[Problem description]
Copy each line of the records that includes "acerca".

[Data section]
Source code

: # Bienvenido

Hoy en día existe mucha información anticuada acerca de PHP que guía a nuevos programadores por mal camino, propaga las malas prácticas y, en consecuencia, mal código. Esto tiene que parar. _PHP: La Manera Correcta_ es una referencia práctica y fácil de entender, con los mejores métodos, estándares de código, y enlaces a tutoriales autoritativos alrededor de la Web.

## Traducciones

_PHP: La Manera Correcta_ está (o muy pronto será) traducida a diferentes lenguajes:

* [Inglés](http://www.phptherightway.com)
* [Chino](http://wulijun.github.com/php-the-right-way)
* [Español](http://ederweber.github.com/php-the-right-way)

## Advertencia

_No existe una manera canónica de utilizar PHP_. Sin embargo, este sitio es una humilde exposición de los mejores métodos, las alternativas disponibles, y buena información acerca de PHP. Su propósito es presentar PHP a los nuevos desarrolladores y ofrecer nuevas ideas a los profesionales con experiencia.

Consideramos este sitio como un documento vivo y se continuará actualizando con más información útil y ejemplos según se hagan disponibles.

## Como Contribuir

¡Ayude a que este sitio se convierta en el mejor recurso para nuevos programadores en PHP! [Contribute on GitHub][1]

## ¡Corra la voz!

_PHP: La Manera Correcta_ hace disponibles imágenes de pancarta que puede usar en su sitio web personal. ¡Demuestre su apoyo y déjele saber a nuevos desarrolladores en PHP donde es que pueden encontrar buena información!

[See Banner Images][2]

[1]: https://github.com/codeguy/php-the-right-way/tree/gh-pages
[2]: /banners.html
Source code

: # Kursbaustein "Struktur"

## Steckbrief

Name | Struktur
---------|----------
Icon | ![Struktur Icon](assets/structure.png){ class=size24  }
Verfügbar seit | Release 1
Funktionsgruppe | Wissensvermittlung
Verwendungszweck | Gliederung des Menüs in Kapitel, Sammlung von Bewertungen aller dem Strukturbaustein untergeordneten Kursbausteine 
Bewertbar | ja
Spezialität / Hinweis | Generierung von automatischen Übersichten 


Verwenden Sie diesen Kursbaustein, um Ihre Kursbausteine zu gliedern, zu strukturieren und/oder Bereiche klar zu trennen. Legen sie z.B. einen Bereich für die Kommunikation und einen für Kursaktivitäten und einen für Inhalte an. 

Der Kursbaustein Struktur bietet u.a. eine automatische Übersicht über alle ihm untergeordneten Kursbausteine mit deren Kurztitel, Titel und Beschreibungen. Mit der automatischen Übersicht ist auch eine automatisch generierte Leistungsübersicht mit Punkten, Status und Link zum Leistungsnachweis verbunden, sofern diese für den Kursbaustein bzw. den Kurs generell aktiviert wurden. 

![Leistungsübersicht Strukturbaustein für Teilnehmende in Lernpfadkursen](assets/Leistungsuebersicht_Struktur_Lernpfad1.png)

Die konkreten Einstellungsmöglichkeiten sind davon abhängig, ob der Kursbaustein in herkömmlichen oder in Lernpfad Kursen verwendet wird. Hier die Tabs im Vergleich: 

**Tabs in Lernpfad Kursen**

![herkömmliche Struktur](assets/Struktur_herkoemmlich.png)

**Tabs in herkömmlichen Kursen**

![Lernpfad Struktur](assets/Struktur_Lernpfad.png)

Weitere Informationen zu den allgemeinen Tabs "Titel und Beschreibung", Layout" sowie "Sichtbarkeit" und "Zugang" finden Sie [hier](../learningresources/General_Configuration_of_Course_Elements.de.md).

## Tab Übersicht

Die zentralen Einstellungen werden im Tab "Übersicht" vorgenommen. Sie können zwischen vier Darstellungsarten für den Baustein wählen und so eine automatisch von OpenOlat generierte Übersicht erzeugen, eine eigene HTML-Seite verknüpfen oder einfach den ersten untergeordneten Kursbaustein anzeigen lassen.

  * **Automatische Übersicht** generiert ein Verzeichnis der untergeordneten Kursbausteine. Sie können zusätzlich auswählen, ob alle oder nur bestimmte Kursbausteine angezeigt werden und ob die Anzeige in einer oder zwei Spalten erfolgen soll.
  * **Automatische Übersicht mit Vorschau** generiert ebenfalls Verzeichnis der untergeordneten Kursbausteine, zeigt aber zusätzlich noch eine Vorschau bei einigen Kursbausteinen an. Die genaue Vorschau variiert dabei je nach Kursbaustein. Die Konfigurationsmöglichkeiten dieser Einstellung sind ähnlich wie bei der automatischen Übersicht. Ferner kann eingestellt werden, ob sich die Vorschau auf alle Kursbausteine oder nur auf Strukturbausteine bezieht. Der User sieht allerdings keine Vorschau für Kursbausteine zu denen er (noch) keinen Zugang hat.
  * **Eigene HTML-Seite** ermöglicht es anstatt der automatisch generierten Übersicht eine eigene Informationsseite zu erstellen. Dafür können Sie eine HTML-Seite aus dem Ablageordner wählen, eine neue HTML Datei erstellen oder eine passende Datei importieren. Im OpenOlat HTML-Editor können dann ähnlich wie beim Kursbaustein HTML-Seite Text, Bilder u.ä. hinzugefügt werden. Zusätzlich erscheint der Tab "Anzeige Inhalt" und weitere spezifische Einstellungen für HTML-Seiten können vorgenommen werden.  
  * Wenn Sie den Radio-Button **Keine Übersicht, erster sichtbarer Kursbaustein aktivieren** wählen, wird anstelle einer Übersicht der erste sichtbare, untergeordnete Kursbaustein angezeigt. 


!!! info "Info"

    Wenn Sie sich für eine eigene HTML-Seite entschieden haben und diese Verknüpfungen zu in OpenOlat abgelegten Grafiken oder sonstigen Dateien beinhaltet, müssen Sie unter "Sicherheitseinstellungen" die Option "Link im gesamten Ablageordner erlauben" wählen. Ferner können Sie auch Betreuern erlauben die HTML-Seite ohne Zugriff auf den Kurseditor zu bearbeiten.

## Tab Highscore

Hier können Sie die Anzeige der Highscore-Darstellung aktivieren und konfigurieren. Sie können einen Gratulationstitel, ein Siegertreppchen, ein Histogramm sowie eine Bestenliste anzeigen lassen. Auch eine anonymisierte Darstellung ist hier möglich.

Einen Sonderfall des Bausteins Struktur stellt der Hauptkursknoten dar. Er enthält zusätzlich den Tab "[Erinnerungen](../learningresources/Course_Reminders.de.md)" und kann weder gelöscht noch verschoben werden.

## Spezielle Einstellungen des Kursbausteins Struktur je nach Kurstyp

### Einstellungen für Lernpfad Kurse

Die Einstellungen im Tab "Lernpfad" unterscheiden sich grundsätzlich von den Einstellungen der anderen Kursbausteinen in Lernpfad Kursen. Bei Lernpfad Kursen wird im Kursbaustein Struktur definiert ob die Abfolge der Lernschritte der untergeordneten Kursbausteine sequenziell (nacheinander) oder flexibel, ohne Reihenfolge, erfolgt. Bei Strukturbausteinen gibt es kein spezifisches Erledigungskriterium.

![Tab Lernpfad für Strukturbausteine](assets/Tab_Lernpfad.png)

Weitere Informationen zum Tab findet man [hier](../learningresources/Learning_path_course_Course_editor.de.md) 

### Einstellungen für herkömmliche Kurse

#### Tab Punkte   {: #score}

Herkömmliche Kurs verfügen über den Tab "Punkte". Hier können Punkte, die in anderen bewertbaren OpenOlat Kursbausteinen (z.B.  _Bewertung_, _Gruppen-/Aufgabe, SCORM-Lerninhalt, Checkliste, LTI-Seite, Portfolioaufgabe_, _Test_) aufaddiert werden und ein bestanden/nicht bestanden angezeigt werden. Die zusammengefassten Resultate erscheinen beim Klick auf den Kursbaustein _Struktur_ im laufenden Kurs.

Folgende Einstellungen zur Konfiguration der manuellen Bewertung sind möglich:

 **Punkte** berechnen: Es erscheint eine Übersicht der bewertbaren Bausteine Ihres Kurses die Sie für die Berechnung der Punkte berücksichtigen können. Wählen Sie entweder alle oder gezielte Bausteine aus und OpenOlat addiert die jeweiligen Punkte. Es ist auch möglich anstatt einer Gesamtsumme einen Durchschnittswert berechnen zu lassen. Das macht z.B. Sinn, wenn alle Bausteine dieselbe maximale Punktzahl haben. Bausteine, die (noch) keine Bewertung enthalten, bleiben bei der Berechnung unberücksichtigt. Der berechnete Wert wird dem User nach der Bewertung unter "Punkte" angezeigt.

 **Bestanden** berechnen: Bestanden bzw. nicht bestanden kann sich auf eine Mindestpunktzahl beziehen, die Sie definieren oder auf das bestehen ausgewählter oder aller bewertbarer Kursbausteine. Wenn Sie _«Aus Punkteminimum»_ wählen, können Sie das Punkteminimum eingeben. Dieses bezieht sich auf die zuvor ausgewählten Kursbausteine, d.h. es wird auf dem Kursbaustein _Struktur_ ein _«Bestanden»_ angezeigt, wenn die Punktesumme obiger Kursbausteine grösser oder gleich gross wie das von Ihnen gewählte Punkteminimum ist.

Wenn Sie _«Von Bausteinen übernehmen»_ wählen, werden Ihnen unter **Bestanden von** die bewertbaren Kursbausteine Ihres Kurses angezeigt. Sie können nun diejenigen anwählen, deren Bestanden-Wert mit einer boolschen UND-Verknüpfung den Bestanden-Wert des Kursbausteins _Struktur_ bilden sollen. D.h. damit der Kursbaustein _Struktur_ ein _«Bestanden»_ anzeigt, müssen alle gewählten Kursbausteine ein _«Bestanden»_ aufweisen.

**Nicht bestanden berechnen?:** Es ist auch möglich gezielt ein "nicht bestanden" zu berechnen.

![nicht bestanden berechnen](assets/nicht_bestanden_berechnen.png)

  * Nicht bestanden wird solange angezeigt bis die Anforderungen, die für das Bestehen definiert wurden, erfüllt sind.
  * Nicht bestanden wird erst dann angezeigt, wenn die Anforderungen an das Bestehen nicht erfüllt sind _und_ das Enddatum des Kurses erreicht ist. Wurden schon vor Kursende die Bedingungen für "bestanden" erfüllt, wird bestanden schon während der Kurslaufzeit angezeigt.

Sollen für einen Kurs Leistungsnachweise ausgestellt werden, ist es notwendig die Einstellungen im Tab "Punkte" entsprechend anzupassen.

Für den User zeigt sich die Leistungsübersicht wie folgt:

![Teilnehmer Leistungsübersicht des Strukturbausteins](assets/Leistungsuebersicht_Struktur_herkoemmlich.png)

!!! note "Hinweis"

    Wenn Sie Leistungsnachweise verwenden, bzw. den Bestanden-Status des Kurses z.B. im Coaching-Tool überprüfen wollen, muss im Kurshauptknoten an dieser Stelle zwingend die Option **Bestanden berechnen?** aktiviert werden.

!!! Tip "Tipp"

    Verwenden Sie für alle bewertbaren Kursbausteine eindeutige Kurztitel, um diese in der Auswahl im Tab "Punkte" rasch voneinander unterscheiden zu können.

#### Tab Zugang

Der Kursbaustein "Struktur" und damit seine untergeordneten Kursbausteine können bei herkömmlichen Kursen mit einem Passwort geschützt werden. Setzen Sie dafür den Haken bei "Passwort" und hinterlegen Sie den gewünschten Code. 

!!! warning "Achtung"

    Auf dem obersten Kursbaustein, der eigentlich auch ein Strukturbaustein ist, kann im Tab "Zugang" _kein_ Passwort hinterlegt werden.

[Solution to this exercise]
Hoy en día existe mucha información anticuada acerca de PHP que guía a nuevos programadores por mal camino, propaga las malas prácticas y, en consecuencia, mal código. Esto tiene que parar. _PHP: La Manera Correcta_ es una referencia práctica y fácil de entender, con los mejores métodos, estándares de código, y enlaces a tutoriales autoritativos alrededor de la Web.
_No existe una manera canónica de utilizar PHP_. Sin embargo, este sitio es una humilde exposición de los mejores métodos, las alternativas disponibles, y buena información acerca de PHP. Su propósito es presentar PHP a los nuevos desarrolladores y ofrecer nuevas ideas a los profesionales con experiencia.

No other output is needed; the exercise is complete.